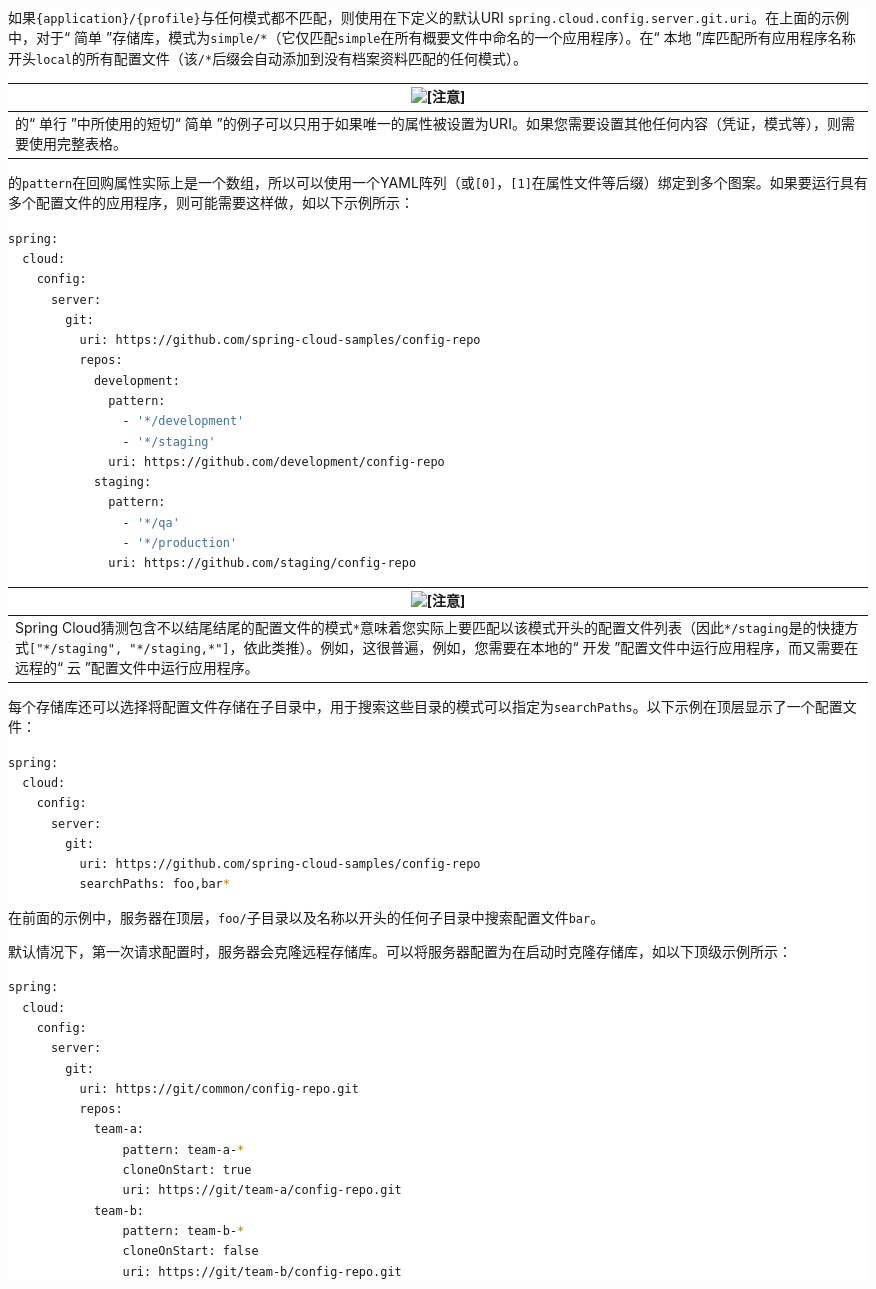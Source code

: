 如果`{application}/{profile}`与任何模式都不匹配，则使用在下定义的默认URI `spring.cloud.config.server.git.uri`。在上面的示例中，对于“ 简单 ”存储库，模式为`simple/*`（它仅匹配`simple`在所有概要文件中命名的一个应用程序）。在“ 本地 ”库匹配所有应用程序名称开头`local`的所有配置文件（该`/*`后缀会自动添加到没有档案资料匹配的任何模式）。

| ![[注意]](https://cloud.spring.io/spring-cloud-static/Greenwich.SR3/multi/images/note.png) |
| ------------------------------------------------------------ |
| 的“ 单行 ”中所使用的短切“ 简单 ”的例子可以只用于如果唯一的属性被设置为URI。如果您需要设置其他任何内容（凭证，模式等），则需要使用完整表格。 |

的`pattern`在回购属性实际上是一个数组，所以可以使用一个YAML阵列（或`[0]`，`[1]`在属性文件等后缀）绑定到多个图案。如果要运行具有多个配置文件的应用程序，则可能需要这样做，如以下示例所示：

```bash
spring:
  cloud:
    config:
      server:
        git:
          uri: https://github.com/spring-cloud-samples/config-repo
          repos:
            development:
              pattern:
                - '*/development'
                - '*/staging'
              uri: https://github.com/development/config-repo
            staging:
              pattern:
                - '*/qa'
                - '*/production'
              uri: https://github.com/staging/config-repo
```

| ![[注意]](https://cloud.spring.io/spring-cloud-static/Greenwich.SR3/multi/images/note.png) |
| ------------------------------------------------------------ |
| Spring Cloud猜测包含不以结尾结尾的配置文件的模式`*`意味着您实际上要匹配以该模式开头的配置文件列表（因此`*/staging`是的快捷方式`["*/staging", "*/staging,*"]`，依此类推）。例如，这很普遍，例如，您需要在本地的“ 开发 ”配置文件中运行应用程序，而又需要在远程的“ 云 ”配置文件中运行应用程序。 |

每个存储库还可以选择将配置文件存储在子目录中，用于搜索这些目录的模式可以指定为`searchPaths`。以下示例在顶层显示了一个配置文件：

```bash
spring:
  cloud:
    config:
      server:
        git:
          uri: https://github.com/spring-cloud-samples/config-repo
          searchPaths: foo,bar*
```

在前面的示例中，服务器在顶层，`foo/`子目录以及名称以开头的任何子目录中搜索配置文件`bar`。

默认情况下，第一次请求配置时，服务器会克隆远程存储库。可以将服务器配置为在启动时克隆存储库，如以下顶级示例所示：

```bash
spring:
  cloud:
    config:
      server:
        git:
          uri: https://git/common/config-repo.git
          repos:
            team-a:
                pattern: team-a-*
                cloneOnStart: true
                uri: https://git/team-a/config-repo.git
            team-b:
                pattern: team-b-*
                cloneOnStart: false
                uri: https://git/team-b/config-repo.git
```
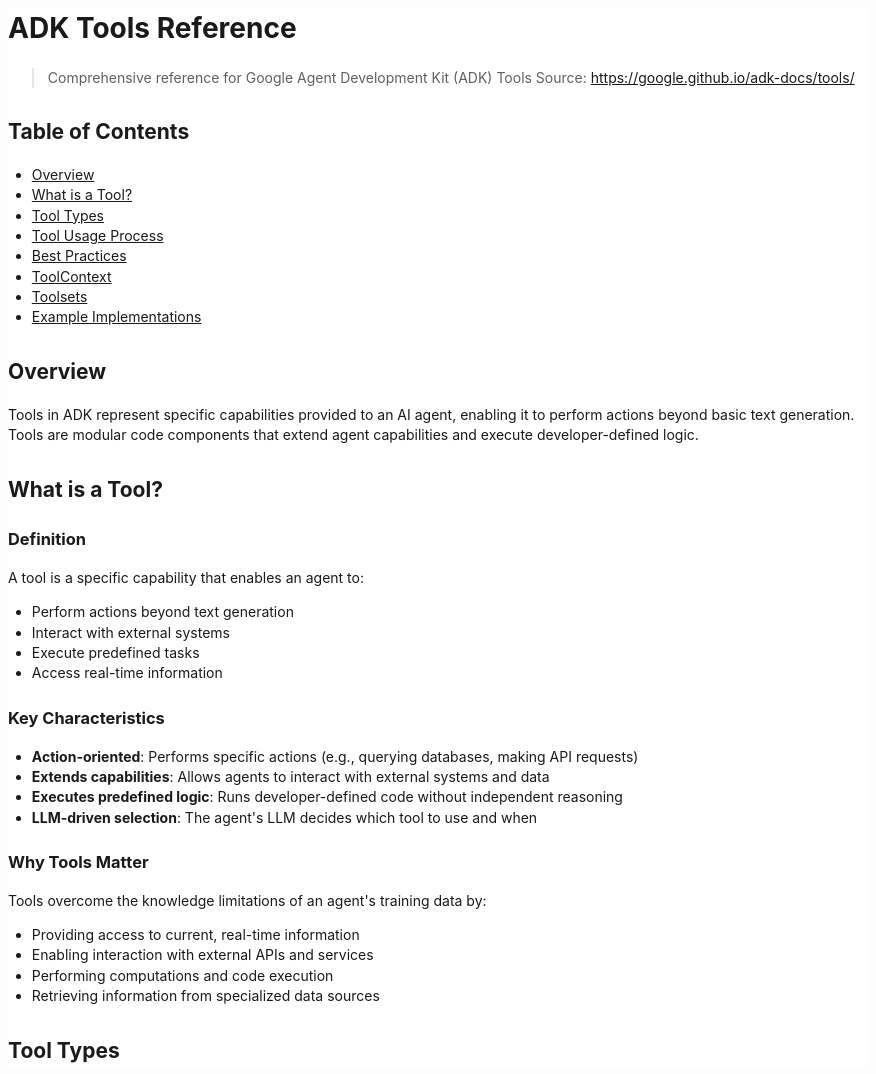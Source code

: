 # ADK Tools Reference

> Comprehensive reference for Google Agent Development Kit (ADK) Tools
> Source: https://google.github.io/adk-docs/tools/

## Table of Contents

- [Overview](#overview)
- [What is a Tool?](#what-is-a-tool)
- [Tool Types](#tool-types)
- [Tool Usage Process](#tool-usage-process)
- [Best Practices](#best-practices)
- [ToolContext](#toolcontext)
- [Toolsets](#toolsets)
- [Example Implementations](#example-implementations)

## Overview

Tools in ADK represent specific capabilities provided to an AI agent, enabling it to perform actions beyond basic text generation. Tools are modular code components that extend agent capabilities and execute developer-defined logic.

## What is a Tool?

### Definition

A tool is a specific capability that enables an agent to:
- Perform actions beyond text generation
- Interact with external systems
- Execute predefined tasks
- Access real-time information

### Key Characteristics

- **Action-oriented**: Performs specific actions (e.g., querying databases, making API requests)
- **Extends capabilities**: Allows agents to interact with external systems and data
- **Executes predefined logic**: Runs developer-defined code without independent reasoning
- **LLM-driven selection**: The agent's LLM decides which tool to use and when

### Why Tools Matter

Tools overcome the knowledge limitations of an agent's training data by:
- Providing access to current, real-time information
- Enabling interaction with external APIs and services
- Performing computations and code execution
- Retrieving information from specialized data sources

## Tool Types
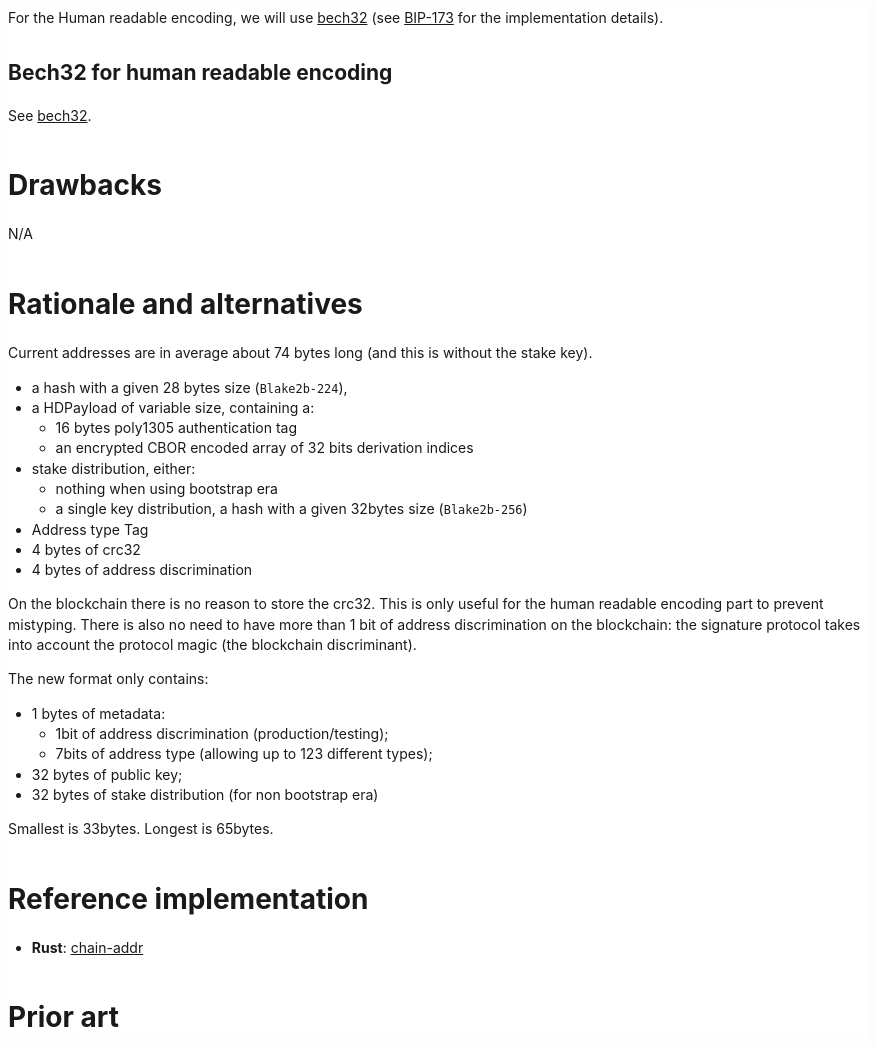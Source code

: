 For the Human readable encoding, we will use [bech32] (see [BIP-173]
for the implementation details).

## Bech32 for human readable encoding

See [bech32].

# Drawbacks
[drawbacks]: #drawbacks

N/A

# Rationale and alternatives
[rationale-and-alternatives]: #rationale-and-alternatives

Current addresses are in average about 74 bytes long (and this is without the
stake key).

* a hash with a given 28 bytes size (`Blake2b-224`),
* a HDPayload of variable size, containing a:
  * 16 bytes poly1305 authentication tag
  * an encrypted CBOR encoded array of 32 bits derivation indices
* stake distribution, either:
  * nothing when using bootstrap era
  * a single key distribution, a hash with a given 32bytes size (`Blake2b-256`)
* Address type Tag
* 4 bytes of crc32
* 4 bytes of address discrimination

On the blockchain there is no reason to store the crc32. This is only
useful for the human readable encoding part to prevent mistyping.
There is also no need to have more than 1 bit of address discrimination
on the blockchain: the signature protocol takes into account the
protocol magic (the blockchain discriminant).

The new format only contains:

* 1 bytes of metadata:
  * 1bit of address discrimination (production/testing);
  * 7bits of address type (allowing up to 123 different types);
* 32 bytes of public key;
* 32 bytes of stake distribution (for non bootstrap era)

Smallest is 33bytes. Longest is 65bytes.

# Reference implementation
[reference-implementation]: #reference-implementation

* **Rust**: [chain-addr](https://github.com/input-output-hk/rust-cardano/blob/master/chain-addr/src/lib.rs)

# Prior art
[prior-art]: #prior-art


[summary]: #summary
[motivation]: #motivation
[guide-level-explanation]: #guide-level-explanation
[reference-level-explanation]: #reference-level-explanation
[unresolved-questions]: #unresolved-questions
[future-improvements]: #future-improvements
[BIP-173]: https://github.com/bitcoin/bips/blob/master/bip-0173.mediawiki
[bech32]: https://github.com/bitcoin/bips/blob/master/bip-0173.mediawiki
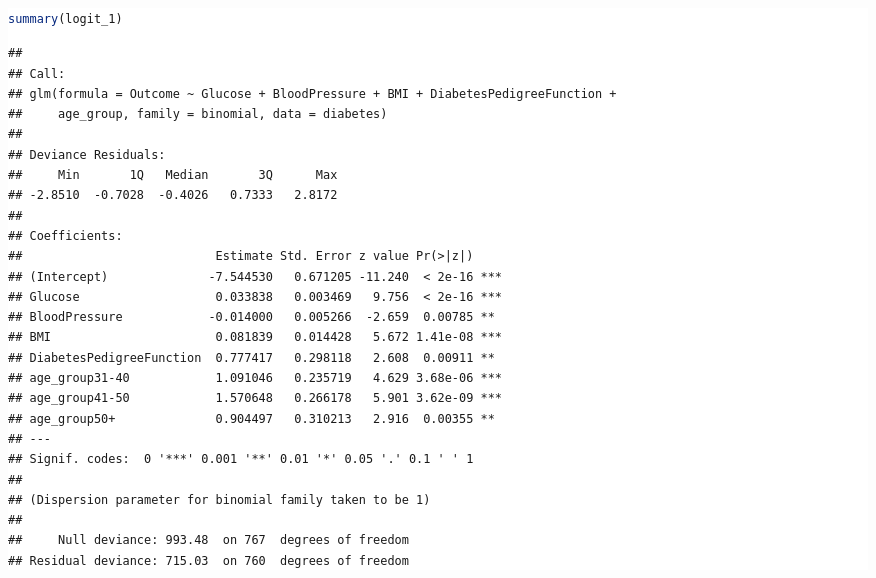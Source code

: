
 ``` r
summary(logit_1)
```

    ## 
    ## Call:
    ## glm(formula = Outcome ~ Glucose + BloodPressure + BMI + DiabetesPedigreeFunction + 
    ##     age_group, family = binomial, data = diabetes)
    ## 
    ## Deviance Residuals: 
    ##     Min       1Q   Median       3Q      Max  
    ## -2.8510  -0.7028  -0.4026   0.7333   2.8172  
    ## 
    ## Coefficients:
    ##                           Estimate Std. Error z value Pr(>|z|)    
    ## (Intercept)              -7.544530   0.671205 -11.240  < 2e-16 ***
    ## Glucose                   0.033838   0.003469   9.756  < 2e-16 ***
    ## BloodPressure            -0.014000   0.005266  -2.659  0.00785 ** 
    ## BMI                       0.081839   0.014428   5.672 1.41e-08 ***
    ## DiabetesPedigreeFunction  0.777417   0.298118   2.608  0.00911 ** 
    ## age_group31-40            1.091046   0.235719   4.629 3.68e-06 ***
    ## age_group41-50            1.570648   0.266178   5.901 3.62e-09 ***
    ## age_group50+              0.904497   0.310213   2.916  0.00355 ** 
    ## ---
    ## Signif. codes:  0 '***' 0.001 '**' 0.01 '*' 0.05 '.' 0.1 ' ' 1
    ## 
    ## (Dispersion parameter for binomial family taken to be 1)
    ## 
    ##     Null deviance: 993.48  on 767  degrees of freedom
    ## Residual deviance: 715.03  on 760  degrees of freedom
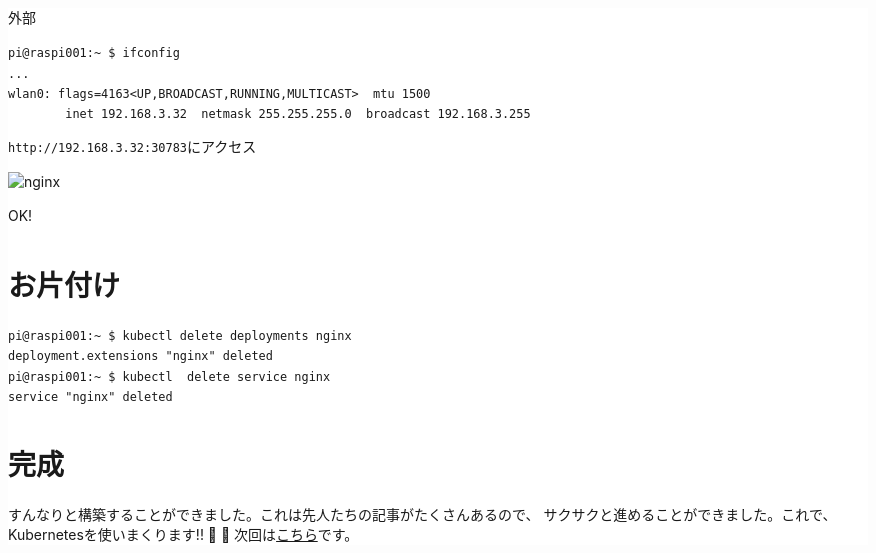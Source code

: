 外部

```console
pi@raspi001:~ $ ifconfig
...
wlan0: flags=4163<UP,BROADCAST,RUNNING,MULTICAST>  mtu 1500
        inet 192.168.3.32  netmask 255.255.255.0  broadcast 192.168.3.255
```

`http://192.168.3.32:30783`にアクセス

![nginx](https://qiita-image-store.s3.ap-northeast-1.amazonaws.com/0/143813/f7bd2359-a988-28e4-b45b-c24aa9524452.png)

OK!

# お片付け

```console
pi@raspi001:~ $ kubectl delete deployments nginx
deployment.extensions "nginx" deleted
pi@raspi001:~ $ kubectl  delete service nginx
service "nginx" deleted
```

# 完成
すんなりと構築することができました。これは先人たちの記事がたくさんあるので、
サクサクと進めることができました。これで、Kubernetesを使いまくります!! :muscle: :muscle: 
次回は[こちら](https://qiita.com/silverbirder/items/7ae773b6519b940b5be4)です。

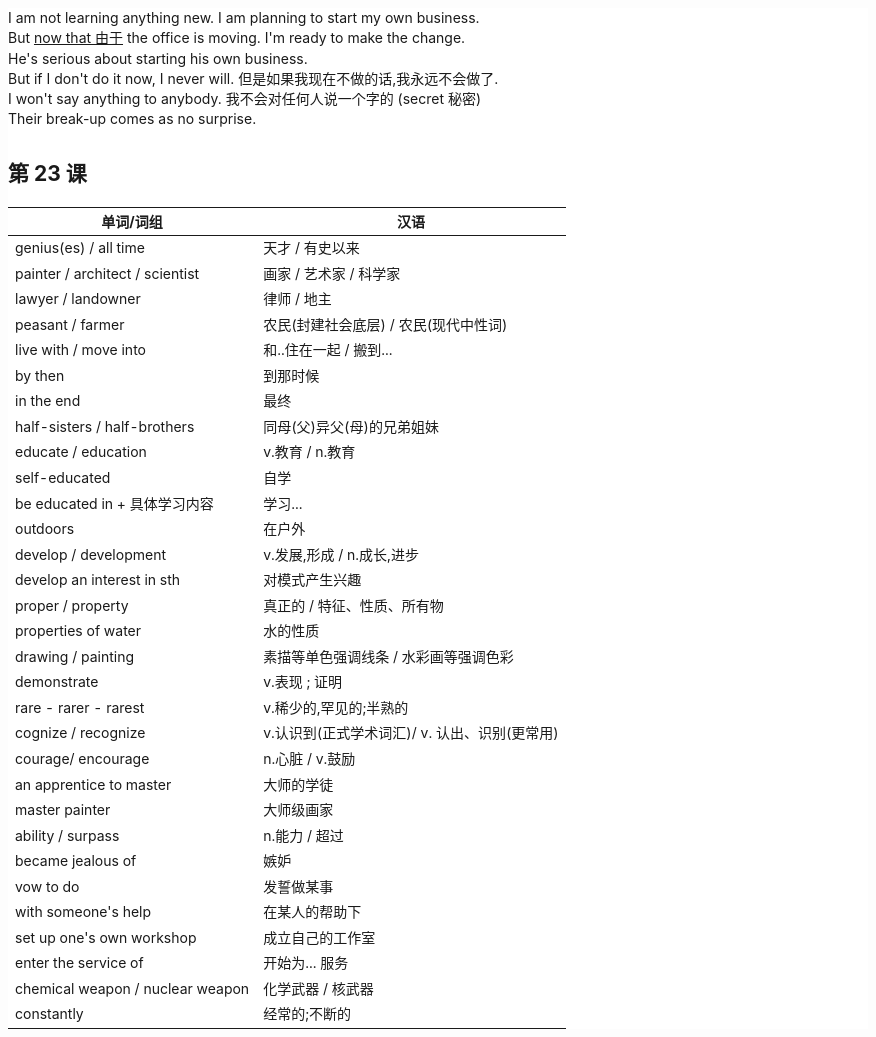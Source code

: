 I am not learning anything new. I am planning to start my own business. <br/>
But <u>now that 由于</u> the office is moving. I'm ready to make the change. <br/>
He's serious about starting his own business. <br/>
But if I don't do it now, I never will. 但是如果我现在不做的话,我永远不会做了. <br/>
I won't say anything to anybody. 我不会对任何人说一个字的 (secret 秘密) <br/>
Their break-up comes as no surprise. <br/>

## 第 23 课

| 单词/词组                        | 汉语                                          |
| -------------------------------- | --------------------------------------------- |
| genius(es) / all time            | 天才 / 有史以来                               |
| painter / architect / scientist  | 画家 / 艺术家 / 科学家                        |
| lawyer / landowner               | 律师 / 地主                                   |
| peasant / farmer                 | 农民(封建社会底层) / 农民(现代中性词)         |
| live with / move into            | 和..住在一起 / 搬到...                        |
| by then                          | 到那时候                                      |
| in the end                       | 最终                                          |
| half-sisters / half-brothers     | 同母(父)异父(母)的兄弟姐妹                    |
| educate / education              | v.教育 / n.教育                               |
| self-educated                    | 自学                                          |
| be educated in + 具体学习内容    | 学习...                                       |
| outdoors                         | 在户外                                        |
| develop / development            | v.发展,形成 / n.成长,进步                     |
| develop an interest in sth       | 对模式产生兴趣                                |
| proper / property                | 真正的 / 特征、性质、所有物                   |
| properties of water              | 水的性质                                      |
| drawing / painting               | 素描等单色强调线条 / 水彩画等强调色彩         |
| demonstrate                      | v.表现 ; 证明                                 |
| rare - rarer - rarest            | v.稀少的,罕见的;半熟的                        |
| cognize / recognize              | v.认识到(正式学术词汇)/ v. 认出、识别(更常用) |
| courage/ encourage               | n.心脏 / v.鼓励                               |
| an apprentice to master          | 大师的学徒                                    |
| master painter                   | 大师级画家                                    |
| ability / surpass                | n.能力 / 超过                                 |
| became jealous of                | 嫉妒                                          |
| vow to do                        | 发誓做某事                                    |
| with someone's help              | 在某人的帮助下                                |
| set up one's own workshop        | 成立自己的工作室                              |
| enter the service of             | 开始为... 服务                                |
| chemical weapon / nuclear weapon | 化学武器 / 核武器                             |
| constantly                       | 经常的;不断的                                 |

→ Assigned task: Each line above from the one with "bytes of crc32" up to and including the one with "# Reference implementation" must be set down exactly, and no line outside that span may appear.

→ Exercise result:
* 4 bytes of crc32
* 4 bytes of address discrimination

On the blockchain there is no reason to store the crc32. This is only
useful for the human readable encoding part to prevent mistyping.
There is also no need to have more than 1 bit of address discrimination
on the blockchain: the signature protocol takes into account the
protocol magic (the blockchain discriminant).

The new format only contains:

* 1 bytes of metadata:
  * 1bit of address discrimination (production/testing);
  * 7bits of address type (allowing up to 123 different types);
* 32 bytes of public key;
* 32 bytes of stake distribution (for non bootstrap era)

Smallest is 33bytes. Longest is 65bytes.

# Reference implementation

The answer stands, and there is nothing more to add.